Whatever the job or album, Tindersticks have proven themselves to be as stylish players as they are dressers. Even in the early days, when Staples contends they "couldn't play", they sounded completely in control of their direction. But while poise and confidence ooze from the speakers, Staples refuses to see the band as soundtrack pros, and says each Denis film begins with them in a very different place.

"Every one of them has been us standing on the edge of it thinking, 'How do we do this?' There's always a feeling of fear, a fear of failure at the start when you just don't have any idea. But with that fear comes a certain excitement. If you feel like that when you're making music, or being involved in a film, you can be moving in the right direction. There are film composers that deeply know their craft and trade, but I think for us it's something different: it's about letting something come at you, get inside you, having a reaction and seeing what it brings out."

If you've never heard Tindersticks' music, treasures await.

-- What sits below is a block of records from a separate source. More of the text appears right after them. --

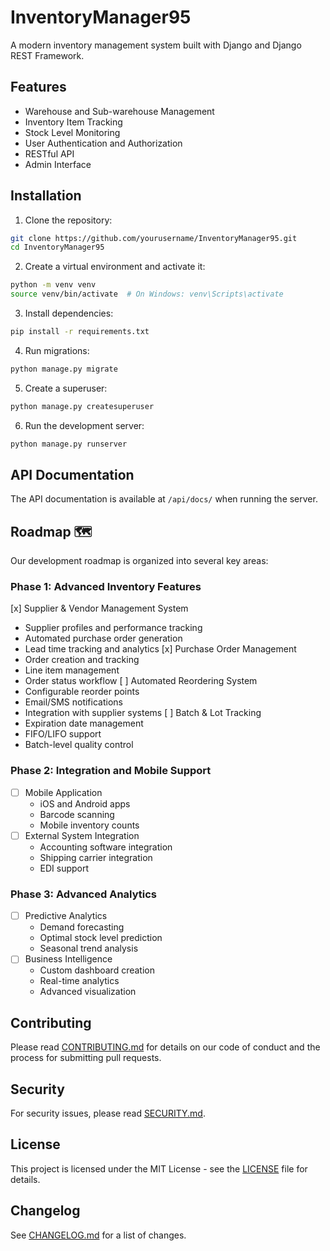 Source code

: # InventoryManager95

A modern inventory management system built with Django and Django REST Framework.

## Features

- Warehouse and Sub-warehouse Management
- Inventory Item Tracking
- Stock Level Monitoring
- User Authentication and Authorization
- RESTful API
- Admin Interface

## Installation

1. Clone the repository:
```bash
git clone https://github.com/yourusername/InventoryManager95.git
cd InventoryManager95
```

2. Create a virtual environment and activate it:
```bash
python -m venv venv
source venv/bin/activate  # On Windows: venv\Scripts\activate
```

3. Install dependencies:
```bash
pip install -r requirements.txt
```

4. Run migrations:
```bash
python manage.py migrate
```

5. Create a superuser:
```bash
python manage.py createsuperuser
```

6. Run the development server:
```bash
python manage.py runserver
```

## API Documentation

The API documentation is available at `/api/docs/` when running the server.

## Roadmap 🗺️
Our development roadmap is organized into several key areas:

### Phase 1: Advanced Inventory Features
[x] Supplier & Vendor Management System
  - Supplier profiles and performance tracking
  - Automated purchase order generation
  - Lead time tracking and analytics
[x] Purchase Order Management
  - Order creation and tracking
  - Line item management
  - Order status workflow
[ ] Automated Reordering System
  - Configurable reorder points
  - Email/SMS notifications
  - Integration with supplier systems
[ ] Batch & Lot Tracking
  - Expiration date management
  - FIFO/LIFO support
  - Batch-level quality control

### Phase 2: Integration and Mobile Support
- [ ] Mobile Application
  - iOS and Android apps
  - Barcode scanning
  - Mobile inventory counts
- [ ] External System Integration
  - Accounting software integration
  - Shipping carrier integration
  - EDI support

### Phase 3: Advanced Analytics
- [ ] Predictive Analytics
  - Demand forecasting
  - Optimal stock level prediction
  - Seasonal trend analysis
- [ ] Business Intelligence
  - Custom dashboard creation
  - Real-time analytics
  - Advanced visualization

## Contributing

Please read [CONTRIBUTING.md](CONTRIBUTING.md) for details on our code of conduct and the process for submitting pull requests.

## Security

For security issues, please read [SECURITY.md](SECURITY.md).

## License

This project is licensed under the MIT License - see the [LICENSE](LICENSE) file for details.

## Changelog

See [CHANGELOG.md](CHANGELOG.md) for a list of changes.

Other directors who have already discovered them have tried to tempt them to compose for their movies, but apart from the theme for the BBC drama 'The Sins' (a cover of The Four Tops' 'What Is a Man'), they've declined. Loyalty to Denis may play a part, but there's more to it than that.

"With the way Claire works it's never a case of, 'I want a piece of music here that describes this emotion'," says Staples. "It's like, 'Here's the rough cut of my movie. Where does it take you? Where do you feel the music and what music do you feel?' One of the biggest things I've learned from Claire is that she has a kind of sureness, an inner clarity about what she's doing. That allows her to let people – the editors, the actors, the cinematographers and us – have the freedom to bring something to it. She can let people experiment because she's sure of something. People really like working with her for that reason."

Staples says that Denis is currently "thinking about a few different ideas", but stresses that it's not a given that Tindersticks will provide the music – what she needs and the band's schedule are deciding factors. However, when he tells a story that captures the warmth and trust in their relationship, it seems it won't be long before they're bringing out the best in each other again.

"When we finished 'Nénette et Boni', I remember so vividly seeing it for the first time and just being tortured with the music being too quiet, too loud, too early, too late, too short, too long," he recalls. "I couldn't actually get any sense of perspective at all. When Claire asked us about working on 'Trouble Every Day', I said, 'It's all great, but I don't really know how to make film music'. And she leaned forward and said, 'I don't really know how to make films!' From that point, we've got on fine!"

'Claire Denis Film Scores 1996–2009' is out now on Constellation Records. Tindersticks would like to bring their soundtrack show to Ireland – National Concert Hall, please take note!